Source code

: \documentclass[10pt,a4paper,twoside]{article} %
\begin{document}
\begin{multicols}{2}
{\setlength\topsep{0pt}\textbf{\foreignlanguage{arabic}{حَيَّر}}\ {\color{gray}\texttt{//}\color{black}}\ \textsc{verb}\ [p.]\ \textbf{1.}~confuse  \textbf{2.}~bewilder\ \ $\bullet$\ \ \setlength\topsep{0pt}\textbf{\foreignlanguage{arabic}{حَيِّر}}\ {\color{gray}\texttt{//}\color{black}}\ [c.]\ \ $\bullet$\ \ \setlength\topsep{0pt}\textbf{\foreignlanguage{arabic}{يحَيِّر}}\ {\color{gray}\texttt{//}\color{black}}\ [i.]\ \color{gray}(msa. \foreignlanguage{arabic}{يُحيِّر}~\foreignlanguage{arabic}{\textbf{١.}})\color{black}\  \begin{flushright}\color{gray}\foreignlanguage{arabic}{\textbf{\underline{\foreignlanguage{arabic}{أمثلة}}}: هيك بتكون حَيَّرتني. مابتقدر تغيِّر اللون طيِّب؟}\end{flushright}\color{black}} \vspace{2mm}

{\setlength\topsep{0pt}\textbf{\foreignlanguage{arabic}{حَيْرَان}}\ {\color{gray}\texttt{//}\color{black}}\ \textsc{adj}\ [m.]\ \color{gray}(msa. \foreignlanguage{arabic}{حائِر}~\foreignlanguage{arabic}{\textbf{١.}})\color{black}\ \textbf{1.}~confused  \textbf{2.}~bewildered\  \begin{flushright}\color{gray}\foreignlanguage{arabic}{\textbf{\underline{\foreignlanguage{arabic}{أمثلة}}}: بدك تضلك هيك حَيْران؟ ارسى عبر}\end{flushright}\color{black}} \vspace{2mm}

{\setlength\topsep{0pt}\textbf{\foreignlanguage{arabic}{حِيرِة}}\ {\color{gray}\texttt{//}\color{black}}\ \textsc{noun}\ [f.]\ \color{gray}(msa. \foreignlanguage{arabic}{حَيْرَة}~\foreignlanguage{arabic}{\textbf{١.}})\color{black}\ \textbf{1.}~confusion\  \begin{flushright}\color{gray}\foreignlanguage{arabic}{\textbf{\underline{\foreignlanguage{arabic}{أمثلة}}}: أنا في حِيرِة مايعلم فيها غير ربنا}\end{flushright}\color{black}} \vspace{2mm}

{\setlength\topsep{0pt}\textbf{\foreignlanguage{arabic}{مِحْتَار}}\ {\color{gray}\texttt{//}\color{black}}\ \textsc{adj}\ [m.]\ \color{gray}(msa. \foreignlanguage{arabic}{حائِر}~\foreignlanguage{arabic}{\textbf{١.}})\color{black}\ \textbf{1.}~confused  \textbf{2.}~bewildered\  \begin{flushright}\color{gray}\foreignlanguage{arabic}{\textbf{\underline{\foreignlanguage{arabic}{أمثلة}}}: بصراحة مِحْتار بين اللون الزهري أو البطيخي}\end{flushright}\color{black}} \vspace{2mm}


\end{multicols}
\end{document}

= Work required =
All of the data above should be reproduced exactly.

= Answer space =
Source code

: \documentclass[10pt,a4paper,twoside]{article} %
\begin{document}
\begin{multicols}{2}
{\setlength\topsep{0pt}\textbf{\foreignlanguage{arabic}{حَيَّر}}\ {\color{gray}\texttt{//}\color{black}}\ \textsc{verb}\ [p.]\ \textbf{1.}~confuse  \textbf{2.}~bewilder\ \ $\bullet$\ \ \setlength\topsep{0pt}\textbf{\foreignlanguage{arabic}{حَيِّر}}\ {\color{gray}\texttt{//}\color{black}}\ [c.]\ \ $\bullet$\ \ \setlength\topsep{0pt}\textbf{\foreignlanguage{arabic}{يحَيِّر}}\ {\color{gray}\texttt{//}\color{black}}\ [i.]\ \color{gray}(msa. \foreignlanguage{arabic}{يُحيِّر}~\foreignlanguage{arabic}{\textbf{١.}})\color{black}\  \begin{flushright}\color{gray}\foreignlanguage{arabic}{\textbf{\underline{\foreignlanguage{arabic}{أمثلة}}}: هيك بتكون حَيَّرتني. مابتقدر تغيِّر اللون طيِّب؟}\end{flushright}\color{black}} \vspace{2mm}

{\setlength\topsep{0pt}\textbf{\foreignlanguage{arabic}{حَيْرَان}}\ {\color{gray}\texttt{//}\color{black}}\ \textsc{adj}\ [m.]\ \color{gray}(msa. \foreignlanguage{arabic}{حائِر}~\foreignlanguage{arabic}{\textbf{١.}})\color{black}\ \textbf{1.}~confused  \textbf{2.}~bewildered\  \begin{flushright}\color{gray}\foreignlanguage{arabic}{\textbf{\underline{\foreignlanguage{arabic}{أمثلة}}}: بدك تضلك هيك حَيْران؟ ارسى عبر}\end{flushright}\color{black}} \vspace{2mm}

{\setlength\topsep{0pt}\textbf{\foreignlanguage{arabic}{حِيرِة}}\ {\color{gray}\texttt{//}\color{black}}\ \textsc{noun}\ [f.]\ \color{gray}(msa. \foreignlanguage{arabic}{حَيْرَة}~\foreignlanguage{arabic}{\textbf{١.}})\color{black}\ \textbf{1.}~confusion\  \begin{flushright}\color{gray}\foreignlanguage{arabic}{\textbf{\underline{\foreignlanguage{arabic}{أمثلة}}}: أنا في حِيرِة مايعلم فيها غير ربنا}\end{flushright}\color{black}} \vspace{2mm}

{\setlength\topsep{0pt}\textbf{\foreignlanguage{arabic}{مِحْتَار}}\ {\color{gray}\texttt{//}\color{black}}\ \textsc{adj}\ [m.]\ \color{gray}(msa. \foreignlanguage{arabic}{حائِر}~\foreignlanguage{arabic}{\textbf{١.}})\color{black}\ \textbf{1.}~confused  \textbf{2.}~bewildered\  \begin{flushright}\color{gray}\foreignlanguage{arabic}{\textbf{\underline{\foreignlanguage{arabic}{أمثلة}}}: بصراحة مِحْتار بين اللون الزهري أو البطيخي}\end{flushright}\color{black}} \vspace{2mm}


\end{multicols}
\end{document}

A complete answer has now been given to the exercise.